Lo stato del mercato dell’agrifood

agrifoodNel panorama globale, ci sono soprattutto pochi grandi attori che si spartiscono la torta del commercio internazionale sul mercato dell’agrifood.
Gli Stati Uniti hanno una quota di quasi il 10%, in valore sono 148 miliardi di euro. Poi ci sono Paesi Bassi, Germania e Francia.
Ma l’Italia corre, tanto che nel 2021 l’export italiano del settore ha raggiunto 52 miliardi di euro, un record.

Il ruolo dell’Italia

Il nostro Paese sfrutta soprattutto il traino di alimentari e bevande (+11,6%), ma segna performance notevoli anche per i prodotti agricoli (+8,8%). Le nostre vendite estere sono ingenti per quanto riguarda i prodotti lavorati (vini e spirit su tutti), mentre il nostro import è composto in larga misura da prodotti agricoli o comunque in fasi iniziali di lavorazione.
Alla fine il saldo commerciale sul mercato dell’agrifood è positivo per 4,6 miliardi. Complessivamente, siamo al nono posto tra gli esportatori mondiali e all’ottavo tra gli importatori, ma le medie mobili dell’uno e dell’altro stanno divergendo.

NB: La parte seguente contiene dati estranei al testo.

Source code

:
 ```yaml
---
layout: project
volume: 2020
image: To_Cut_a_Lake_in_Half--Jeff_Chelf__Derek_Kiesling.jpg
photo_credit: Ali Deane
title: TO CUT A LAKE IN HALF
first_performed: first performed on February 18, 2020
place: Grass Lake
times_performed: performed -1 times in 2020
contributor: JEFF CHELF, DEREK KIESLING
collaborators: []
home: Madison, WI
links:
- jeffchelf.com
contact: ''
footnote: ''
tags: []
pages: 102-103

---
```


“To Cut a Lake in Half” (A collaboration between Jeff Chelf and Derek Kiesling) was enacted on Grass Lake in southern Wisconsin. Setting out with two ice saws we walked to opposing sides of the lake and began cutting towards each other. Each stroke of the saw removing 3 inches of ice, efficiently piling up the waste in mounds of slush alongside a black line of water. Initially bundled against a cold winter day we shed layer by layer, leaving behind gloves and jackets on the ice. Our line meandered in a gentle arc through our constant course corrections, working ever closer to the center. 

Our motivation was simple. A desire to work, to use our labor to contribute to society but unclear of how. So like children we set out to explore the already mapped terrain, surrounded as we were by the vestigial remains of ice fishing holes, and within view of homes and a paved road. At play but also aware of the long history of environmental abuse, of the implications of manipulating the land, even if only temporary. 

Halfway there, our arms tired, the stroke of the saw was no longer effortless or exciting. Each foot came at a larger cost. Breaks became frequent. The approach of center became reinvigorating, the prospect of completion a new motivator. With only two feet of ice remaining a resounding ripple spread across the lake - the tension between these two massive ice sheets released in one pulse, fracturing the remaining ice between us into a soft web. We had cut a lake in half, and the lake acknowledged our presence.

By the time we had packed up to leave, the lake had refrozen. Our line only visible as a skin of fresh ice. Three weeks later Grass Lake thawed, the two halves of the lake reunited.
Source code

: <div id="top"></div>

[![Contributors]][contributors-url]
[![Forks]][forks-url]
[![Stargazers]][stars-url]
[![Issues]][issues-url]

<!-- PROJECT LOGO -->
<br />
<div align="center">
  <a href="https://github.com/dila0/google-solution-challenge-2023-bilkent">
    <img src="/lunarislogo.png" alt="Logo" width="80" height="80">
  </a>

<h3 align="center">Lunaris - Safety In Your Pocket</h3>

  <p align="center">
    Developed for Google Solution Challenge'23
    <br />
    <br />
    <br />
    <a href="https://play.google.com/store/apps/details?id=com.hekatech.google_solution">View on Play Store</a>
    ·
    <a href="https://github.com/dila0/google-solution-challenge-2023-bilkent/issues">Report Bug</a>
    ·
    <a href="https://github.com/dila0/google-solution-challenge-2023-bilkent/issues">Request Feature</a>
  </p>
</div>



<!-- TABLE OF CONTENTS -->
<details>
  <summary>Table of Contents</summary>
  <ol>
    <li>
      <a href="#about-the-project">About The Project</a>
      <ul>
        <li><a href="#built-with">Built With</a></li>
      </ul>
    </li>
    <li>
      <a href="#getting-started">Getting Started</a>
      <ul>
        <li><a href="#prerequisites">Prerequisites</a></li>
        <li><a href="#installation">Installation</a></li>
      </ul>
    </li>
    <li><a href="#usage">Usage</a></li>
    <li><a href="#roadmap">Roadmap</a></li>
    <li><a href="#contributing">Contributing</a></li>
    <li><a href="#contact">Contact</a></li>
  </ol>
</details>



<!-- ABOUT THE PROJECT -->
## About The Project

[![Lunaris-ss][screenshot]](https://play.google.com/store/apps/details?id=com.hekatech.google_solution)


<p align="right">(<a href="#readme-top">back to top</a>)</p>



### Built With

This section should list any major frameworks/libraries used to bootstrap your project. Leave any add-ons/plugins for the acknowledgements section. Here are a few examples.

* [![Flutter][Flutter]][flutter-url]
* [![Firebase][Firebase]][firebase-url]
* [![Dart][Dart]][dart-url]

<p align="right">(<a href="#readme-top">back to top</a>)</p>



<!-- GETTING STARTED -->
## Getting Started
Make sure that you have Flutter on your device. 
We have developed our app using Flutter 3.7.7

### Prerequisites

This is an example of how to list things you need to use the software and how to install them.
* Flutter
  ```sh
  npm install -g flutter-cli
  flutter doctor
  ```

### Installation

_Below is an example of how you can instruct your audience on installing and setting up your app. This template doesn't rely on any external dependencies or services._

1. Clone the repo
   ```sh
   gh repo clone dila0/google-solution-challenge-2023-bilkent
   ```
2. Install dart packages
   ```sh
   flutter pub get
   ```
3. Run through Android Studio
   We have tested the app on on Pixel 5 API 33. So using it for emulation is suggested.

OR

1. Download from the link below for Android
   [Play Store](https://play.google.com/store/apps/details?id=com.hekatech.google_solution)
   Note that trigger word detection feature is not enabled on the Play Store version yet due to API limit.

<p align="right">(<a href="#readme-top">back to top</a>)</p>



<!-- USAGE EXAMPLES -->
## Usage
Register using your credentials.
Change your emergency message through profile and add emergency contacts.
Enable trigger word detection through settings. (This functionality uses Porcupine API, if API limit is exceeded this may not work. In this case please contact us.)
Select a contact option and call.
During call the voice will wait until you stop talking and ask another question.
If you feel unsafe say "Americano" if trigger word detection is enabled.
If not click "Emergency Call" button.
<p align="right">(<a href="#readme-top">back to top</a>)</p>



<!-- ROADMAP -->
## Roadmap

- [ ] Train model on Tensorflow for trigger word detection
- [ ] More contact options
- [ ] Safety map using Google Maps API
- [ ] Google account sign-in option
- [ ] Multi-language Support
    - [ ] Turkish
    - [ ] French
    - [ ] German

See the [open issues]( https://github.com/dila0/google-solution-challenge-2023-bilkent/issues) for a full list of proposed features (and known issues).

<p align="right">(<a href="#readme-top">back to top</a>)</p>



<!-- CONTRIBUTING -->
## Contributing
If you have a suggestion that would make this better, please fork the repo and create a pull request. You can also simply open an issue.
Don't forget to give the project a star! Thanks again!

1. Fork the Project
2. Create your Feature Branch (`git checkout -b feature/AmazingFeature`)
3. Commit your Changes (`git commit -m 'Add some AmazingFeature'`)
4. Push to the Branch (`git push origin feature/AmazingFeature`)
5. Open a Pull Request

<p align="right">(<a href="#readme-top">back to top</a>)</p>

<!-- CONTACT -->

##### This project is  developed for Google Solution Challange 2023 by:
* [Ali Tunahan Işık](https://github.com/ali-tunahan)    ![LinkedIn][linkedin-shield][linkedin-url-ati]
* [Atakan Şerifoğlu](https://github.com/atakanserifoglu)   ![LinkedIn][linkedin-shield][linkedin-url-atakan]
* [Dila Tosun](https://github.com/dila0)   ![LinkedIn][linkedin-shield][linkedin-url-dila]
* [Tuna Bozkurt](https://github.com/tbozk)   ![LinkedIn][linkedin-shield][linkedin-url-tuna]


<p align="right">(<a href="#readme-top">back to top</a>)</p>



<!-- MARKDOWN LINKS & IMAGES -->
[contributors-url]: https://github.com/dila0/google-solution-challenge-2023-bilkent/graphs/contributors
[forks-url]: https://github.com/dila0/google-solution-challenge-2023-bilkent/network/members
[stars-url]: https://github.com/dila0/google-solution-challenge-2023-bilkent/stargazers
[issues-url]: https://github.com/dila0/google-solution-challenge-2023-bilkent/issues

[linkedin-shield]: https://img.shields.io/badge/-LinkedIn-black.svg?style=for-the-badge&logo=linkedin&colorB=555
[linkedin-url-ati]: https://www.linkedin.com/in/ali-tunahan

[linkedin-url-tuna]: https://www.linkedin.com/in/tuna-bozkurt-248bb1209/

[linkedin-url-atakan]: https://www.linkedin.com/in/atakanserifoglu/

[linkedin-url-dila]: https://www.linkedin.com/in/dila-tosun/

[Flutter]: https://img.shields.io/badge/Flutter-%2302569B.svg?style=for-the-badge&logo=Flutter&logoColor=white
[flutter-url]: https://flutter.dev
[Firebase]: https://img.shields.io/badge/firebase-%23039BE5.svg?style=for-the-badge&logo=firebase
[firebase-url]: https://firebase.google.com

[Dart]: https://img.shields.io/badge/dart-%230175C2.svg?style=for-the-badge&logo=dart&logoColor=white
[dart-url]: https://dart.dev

La composizione dell’agrifood made in Italy

In Italia il mercato dell’agrifood è caratterizzato da imprese principalmente di piccole dimensioni, eppure assai attive sul fronte internazionale.
Oltre agli storici mercati tradizionali come Germania e Stati Uniti, le aziende italiane guardano con interesse verso Paesi come Cina e Corea del Sud.

Prospettive

Lo scenario del mercato dell’agrifood rimane incoraggiante, tenuto conto che tra gennaio e marzo c’è stato un +19,5% rispetto allo stesso periodo dello scorso anno. Significa che stiamo viaggiando su un sentiero trend following molto proficuo.

Ma è chiaro che ci sono rischi legati alle incognite del contesto internazionale, nonché all’aumento di prezzo delle materie prime agricole dovuto ai rilevanti costi energetici. Si pensi al caso del grano, le cui quotazioni hanno impennato per via del fatto che il conflitto ha coinvolto i due principali fornitori europei. Russia e Ucraina, inoltre, rappresentano più del 20% dell’export di mais e l’80% di olio di girasole.